Rendered by the artist of Jupiter with a ring against Saturn (Image: Stephen Cain/UCR)

It turns out that Jupiter would have a much larger ring than Saturn without its giant moon.

According to new research, a large satellite of a gas giant destroys a ring before it forms.

“The Galilean moons of Jupiter, one of the largest satellites in our solar system, have been found to destroy large rings that can form very quickly,” said UCR astrophysicist Stephen Kane who led the study.

As a result, it is unlikely that Jupiter had a large ring at any time in the past.

Giant planets like Jupiter – the largest planet in our solar system – form a giant moon, which prevents them from having significant rings.

And because of its size, Jupiter will have a larger and more spectacular ring than Saturn.

jupiter's moon

Jupiter’s Galileo satellite (Image: NASA)

To understand why Jupiter looks the way it does now, Kane and his graduate student Zhenxing Li perform dynamic computer simulations to record the orbits of Jupiter’s four major satellites and the orbits and times of the planet itself. You need to form a ring.

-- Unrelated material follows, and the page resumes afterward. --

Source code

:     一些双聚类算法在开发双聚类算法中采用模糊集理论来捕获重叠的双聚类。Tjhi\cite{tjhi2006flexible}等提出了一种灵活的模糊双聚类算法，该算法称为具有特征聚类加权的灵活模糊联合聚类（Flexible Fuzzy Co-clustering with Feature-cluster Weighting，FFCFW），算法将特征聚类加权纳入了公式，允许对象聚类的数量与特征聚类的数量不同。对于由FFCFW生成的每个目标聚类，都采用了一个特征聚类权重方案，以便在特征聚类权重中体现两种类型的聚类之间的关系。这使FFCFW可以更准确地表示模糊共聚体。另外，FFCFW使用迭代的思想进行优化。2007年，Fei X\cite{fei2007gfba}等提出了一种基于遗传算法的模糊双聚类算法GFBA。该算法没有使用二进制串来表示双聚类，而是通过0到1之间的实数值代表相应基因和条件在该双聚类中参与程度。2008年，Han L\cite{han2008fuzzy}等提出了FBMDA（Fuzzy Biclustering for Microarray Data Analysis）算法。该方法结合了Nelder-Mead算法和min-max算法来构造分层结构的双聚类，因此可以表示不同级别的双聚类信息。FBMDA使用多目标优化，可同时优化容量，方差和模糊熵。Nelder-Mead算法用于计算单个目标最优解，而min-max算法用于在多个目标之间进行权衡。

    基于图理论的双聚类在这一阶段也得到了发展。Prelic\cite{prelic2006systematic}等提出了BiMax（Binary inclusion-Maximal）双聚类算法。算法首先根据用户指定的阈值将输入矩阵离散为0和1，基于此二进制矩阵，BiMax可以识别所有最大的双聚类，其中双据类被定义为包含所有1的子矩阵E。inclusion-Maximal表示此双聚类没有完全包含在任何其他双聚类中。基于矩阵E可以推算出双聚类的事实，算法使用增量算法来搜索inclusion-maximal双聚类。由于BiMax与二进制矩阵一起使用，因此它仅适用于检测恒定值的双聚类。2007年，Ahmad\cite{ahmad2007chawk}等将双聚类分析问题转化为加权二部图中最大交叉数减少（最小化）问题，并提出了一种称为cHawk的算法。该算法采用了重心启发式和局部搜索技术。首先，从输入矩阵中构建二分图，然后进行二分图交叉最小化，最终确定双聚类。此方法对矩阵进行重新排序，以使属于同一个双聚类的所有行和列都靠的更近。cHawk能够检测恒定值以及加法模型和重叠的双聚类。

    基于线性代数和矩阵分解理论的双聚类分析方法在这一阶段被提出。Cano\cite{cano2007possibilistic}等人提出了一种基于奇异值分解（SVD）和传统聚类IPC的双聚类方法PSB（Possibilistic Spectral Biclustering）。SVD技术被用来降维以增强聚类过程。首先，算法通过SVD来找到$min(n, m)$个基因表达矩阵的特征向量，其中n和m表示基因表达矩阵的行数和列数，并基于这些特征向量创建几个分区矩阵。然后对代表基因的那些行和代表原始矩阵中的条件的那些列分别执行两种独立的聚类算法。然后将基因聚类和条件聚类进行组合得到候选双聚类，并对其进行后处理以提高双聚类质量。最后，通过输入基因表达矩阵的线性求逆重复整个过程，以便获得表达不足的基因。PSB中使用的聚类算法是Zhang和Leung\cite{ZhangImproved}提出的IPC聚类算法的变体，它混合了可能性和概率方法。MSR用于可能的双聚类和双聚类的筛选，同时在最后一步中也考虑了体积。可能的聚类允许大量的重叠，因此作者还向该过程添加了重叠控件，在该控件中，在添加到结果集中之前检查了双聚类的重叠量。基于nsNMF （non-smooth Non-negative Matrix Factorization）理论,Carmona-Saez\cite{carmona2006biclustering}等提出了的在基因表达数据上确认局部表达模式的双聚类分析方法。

The results of this study, soon to be published in the journal Planetary Science, explain why the giant planets don’t have rings.

Saturn’s ring next to Jupiter is mostly ice, some of which may have come from comets that are mostly ice. If the moons are large enough, their gravity can either pull ice out of the planet’s orbit or orbit the ice enough that it collides with the moon.

In fact, all four of the giant planets in our solar system (Saturn, Neptune, Uranus, and Jupiter) have rings. However, the rings of Neptune and Jupiter are so thin that they are difficult to see with conventional starry sky observing instruments.

Coincidentally, some of the newly released images from the James Webb Space Telescope contained images of Jupiter showing a faint ring.

Jupiter and its moon

Jupiter and some of its moons are visible in faint rings. (Image: NASA/ESA/CSA/B. Holler/J. Stansberry/STScI)

“We didn’t know these temporal rings existed until the Voyager spacecraft flew by, because we couldn’t see them,” Kane said.

Uranus is not as big as Saturn, but it does have a more substantial ring. In the future, Kane will run a simulation of the state of Uranus to see what the ring life of the planet will be like.

Some astronomers believe that Uranus is tilted to one side as a result of the planet’s collision with another celestial body. That ring could be the bane of this effect.

In addition to its beauty, the ring provides astronomers with evidence of possible collisions with satellites and comets in the past, helping astronomers understand the planet’s history. The shape and size of the ring, and the composition of the material, provide clues as to the type of event that created the ring.

“For us astronomers, they are the blood on the walls of the crime scene. When we see the ring of giant planets, it is evidence that something catastrophic happened and put the substance there,” Kane said.